# Task
Please find every line in the entries below that contains the string "help", and copy it.

[[ Given records open ]]

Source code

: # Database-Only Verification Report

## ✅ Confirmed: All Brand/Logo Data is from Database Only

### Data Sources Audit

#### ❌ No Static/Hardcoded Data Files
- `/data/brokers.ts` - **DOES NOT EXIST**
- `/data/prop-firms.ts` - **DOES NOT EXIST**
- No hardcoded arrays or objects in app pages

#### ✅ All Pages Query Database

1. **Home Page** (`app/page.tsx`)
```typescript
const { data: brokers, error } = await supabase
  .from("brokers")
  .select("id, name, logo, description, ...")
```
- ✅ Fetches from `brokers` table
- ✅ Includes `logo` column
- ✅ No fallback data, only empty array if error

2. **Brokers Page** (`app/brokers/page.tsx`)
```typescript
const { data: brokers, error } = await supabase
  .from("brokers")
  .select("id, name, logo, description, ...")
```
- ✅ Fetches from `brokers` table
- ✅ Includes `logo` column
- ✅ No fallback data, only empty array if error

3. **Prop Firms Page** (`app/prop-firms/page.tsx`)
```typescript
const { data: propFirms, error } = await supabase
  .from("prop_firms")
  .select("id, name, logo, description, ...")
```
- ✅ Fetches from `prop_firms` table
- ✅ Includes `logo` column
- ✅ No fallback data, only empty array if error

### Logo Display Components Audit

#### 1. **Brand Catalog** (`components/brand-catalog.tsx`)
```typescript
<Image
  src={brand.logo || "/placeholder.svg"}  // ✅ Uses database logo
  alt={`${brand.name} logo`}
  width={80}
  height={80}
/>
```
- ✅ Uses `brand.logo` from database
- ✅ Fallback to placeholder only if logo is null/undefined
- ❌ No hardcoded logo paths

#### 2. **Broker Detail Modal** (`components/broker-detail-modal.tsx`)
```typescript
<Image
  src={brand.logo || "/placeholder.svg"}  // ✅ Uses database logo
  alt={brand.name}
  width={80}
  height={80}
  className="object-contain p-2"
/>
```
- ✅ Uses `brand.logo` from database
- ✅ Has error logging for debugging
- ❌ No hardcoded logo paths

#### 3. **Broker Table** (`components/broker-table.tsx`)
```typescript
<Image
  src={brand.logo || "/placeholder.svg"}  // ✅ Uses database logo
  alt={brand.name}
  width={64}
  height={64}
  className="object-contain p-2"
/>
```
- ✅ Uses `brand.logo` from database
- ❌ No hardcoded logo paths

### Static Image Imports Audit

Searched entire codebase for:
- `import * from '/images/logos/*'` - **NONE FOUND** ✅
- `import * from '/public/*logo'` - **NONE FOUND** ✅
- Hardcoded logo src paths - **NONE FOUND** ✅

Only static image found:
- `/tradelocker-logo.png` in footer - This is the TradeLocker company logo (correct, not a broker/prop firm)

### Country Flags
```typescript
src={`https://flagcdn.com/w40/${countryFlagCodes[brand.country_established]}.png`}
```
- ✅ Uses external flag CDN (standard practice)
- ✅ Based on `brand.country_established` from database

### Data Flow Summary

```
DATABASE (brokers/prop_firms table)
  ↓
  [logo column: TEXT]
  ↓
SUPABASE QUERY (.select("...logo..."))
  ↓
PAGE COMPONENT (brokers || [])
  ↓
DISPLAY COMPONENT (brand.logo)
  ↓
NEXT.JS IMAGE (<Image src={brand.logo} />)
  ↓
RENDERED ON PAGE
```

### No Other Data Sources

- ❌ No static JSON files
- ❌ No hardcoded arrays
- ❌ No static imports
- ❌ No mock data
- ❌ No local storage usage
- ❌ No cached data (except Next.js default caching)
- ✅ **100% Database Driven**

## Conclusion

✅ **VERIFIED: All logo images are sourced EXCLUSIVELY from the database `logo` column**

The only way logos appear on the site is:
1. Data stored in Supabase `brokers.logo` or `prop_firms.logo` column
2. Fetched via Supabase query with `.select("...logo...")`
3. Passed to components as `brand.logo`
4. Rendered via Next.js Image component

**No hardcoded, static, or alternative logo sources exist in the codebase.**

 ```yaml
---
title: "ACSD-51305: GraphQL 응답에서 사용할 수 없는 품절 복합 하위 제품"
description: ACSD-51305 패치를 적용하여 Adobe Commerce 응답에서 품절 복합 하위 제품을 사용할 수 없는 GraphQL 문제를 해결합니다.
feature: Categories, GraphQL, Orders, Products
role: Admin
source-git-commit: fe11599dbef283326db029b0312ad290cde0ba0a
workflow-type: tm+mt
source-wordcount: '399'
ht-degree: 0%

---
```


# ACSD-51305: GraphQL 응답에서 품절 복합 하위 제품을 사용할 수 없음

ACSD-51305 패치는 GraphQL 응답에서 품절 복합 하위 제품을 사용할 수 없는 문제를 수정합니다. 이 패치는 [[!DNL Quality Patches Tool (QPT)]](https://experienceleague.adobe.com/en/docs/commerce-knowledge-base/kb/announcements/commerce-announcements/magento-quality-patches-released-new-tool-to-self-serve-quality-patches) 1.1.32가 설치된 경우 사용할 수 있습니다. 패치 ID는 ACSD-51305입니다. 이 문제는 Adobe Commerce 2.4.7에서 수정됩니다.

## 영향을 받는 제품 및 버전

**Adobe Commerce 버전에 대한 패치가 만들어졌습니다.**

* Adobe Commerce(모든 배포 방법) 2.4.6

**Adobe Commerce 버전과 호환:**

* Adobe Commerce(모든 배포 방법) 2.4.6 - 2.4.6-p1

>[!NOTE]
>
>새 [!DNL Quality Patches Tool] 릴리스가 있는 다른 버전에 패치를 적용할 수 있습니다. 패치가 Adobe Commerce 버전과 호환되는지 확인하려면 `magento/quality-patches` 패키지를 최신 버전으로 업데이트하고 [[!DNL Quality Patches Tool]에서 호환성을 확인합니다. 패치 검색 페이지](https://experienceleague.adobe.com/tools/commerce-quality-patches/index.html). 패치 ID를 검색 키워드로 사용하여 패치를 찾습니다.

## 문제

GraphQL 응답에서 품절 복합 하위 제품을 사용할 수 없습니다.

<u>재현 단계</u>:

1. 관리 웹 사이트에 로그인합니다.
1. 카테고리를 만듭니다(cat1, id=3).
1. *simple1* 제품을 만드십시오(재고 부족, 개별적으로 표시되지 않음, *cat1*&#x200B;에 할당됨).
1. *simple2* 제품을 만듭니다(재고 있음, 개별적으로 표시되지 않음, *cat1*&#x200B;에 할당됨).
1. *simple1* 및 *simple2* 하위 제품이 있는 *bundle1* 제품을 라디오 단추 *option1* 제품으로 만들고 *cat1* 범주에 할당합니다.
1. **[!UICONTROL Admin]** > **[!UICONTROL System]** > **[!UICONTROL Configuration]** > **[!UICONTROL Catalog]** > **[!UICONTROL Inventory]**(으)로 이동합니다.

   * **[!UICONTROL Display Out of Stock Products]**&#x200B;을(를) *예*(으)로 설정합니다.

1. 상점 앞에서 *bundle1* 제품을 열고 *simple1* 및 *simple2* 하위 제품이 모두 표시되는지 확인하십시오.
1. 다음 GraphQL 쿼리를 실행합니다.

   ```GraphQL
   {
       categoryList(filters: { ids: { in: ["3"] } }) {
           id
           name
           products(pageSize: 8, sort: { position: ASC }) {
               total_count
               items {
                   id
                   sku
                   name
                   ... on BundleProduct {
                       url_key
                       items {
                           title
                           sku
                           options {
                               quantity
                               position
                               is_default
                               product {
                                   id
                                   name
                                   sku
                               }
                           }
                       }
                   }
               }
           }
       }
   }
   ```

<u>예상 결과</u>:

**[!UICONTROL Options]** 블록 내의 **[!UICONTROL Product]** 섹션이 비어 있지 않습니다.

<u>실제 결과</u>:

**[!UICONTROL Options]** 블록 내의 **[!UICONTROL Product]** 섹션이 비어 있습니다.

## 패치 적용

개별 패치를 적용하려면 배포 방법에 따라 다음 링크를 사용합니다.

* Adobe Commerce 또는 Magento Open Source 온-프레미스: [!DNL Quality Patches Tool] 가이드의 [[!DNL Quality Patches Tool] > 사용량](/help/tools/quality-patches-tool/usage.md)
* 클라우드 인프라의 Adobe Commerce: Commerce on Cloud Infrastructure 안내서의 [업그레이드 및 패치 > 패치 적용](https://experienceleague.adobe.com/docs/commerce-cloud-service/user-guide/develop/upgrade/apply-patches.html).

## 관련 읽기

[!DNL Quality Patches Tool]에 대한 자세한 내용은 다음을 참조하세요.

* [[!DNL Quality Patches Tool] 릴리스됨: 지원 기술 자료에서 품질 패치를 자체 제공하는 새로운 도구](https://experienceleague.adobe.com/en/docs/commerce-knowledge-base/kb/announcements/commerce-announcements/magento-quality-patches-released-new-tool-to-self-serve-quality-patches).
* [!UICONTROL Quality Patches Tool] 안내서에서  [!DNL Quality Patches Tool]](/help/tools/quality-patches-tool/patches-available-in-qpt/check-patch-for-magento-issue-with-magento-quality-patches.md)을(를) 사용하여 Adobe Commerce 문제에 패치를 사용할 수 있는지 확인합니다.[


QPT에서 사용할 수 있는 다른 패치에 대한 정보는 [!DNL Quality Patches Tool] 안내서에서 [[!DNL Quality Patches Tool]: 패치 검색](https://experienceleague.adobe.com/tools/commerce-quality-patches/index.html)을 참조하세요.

[[ Given records closed ]]

# Written response
* Adobe Commerce 또는 Magento Open Source 온-프레미스: [!DNL Quality Patches Tool] 가이드의 [[!DNL Quality Patches Tool] > 사용량](/help/tools/quality-patches-tool/usage.md)
* [!UICONTROL Quality Patches Tool] 안내서에서  [!DNL Quality Patches Tool]](/help/tools/quality-patches-tool/patches-available-in-qpt/check-patch-for-magento-issue-with-magento-quality-patches.md)을(를) 사용하여 Adobe Commerce 문제에 패치를 사용할 수 있는지 확인합니다.[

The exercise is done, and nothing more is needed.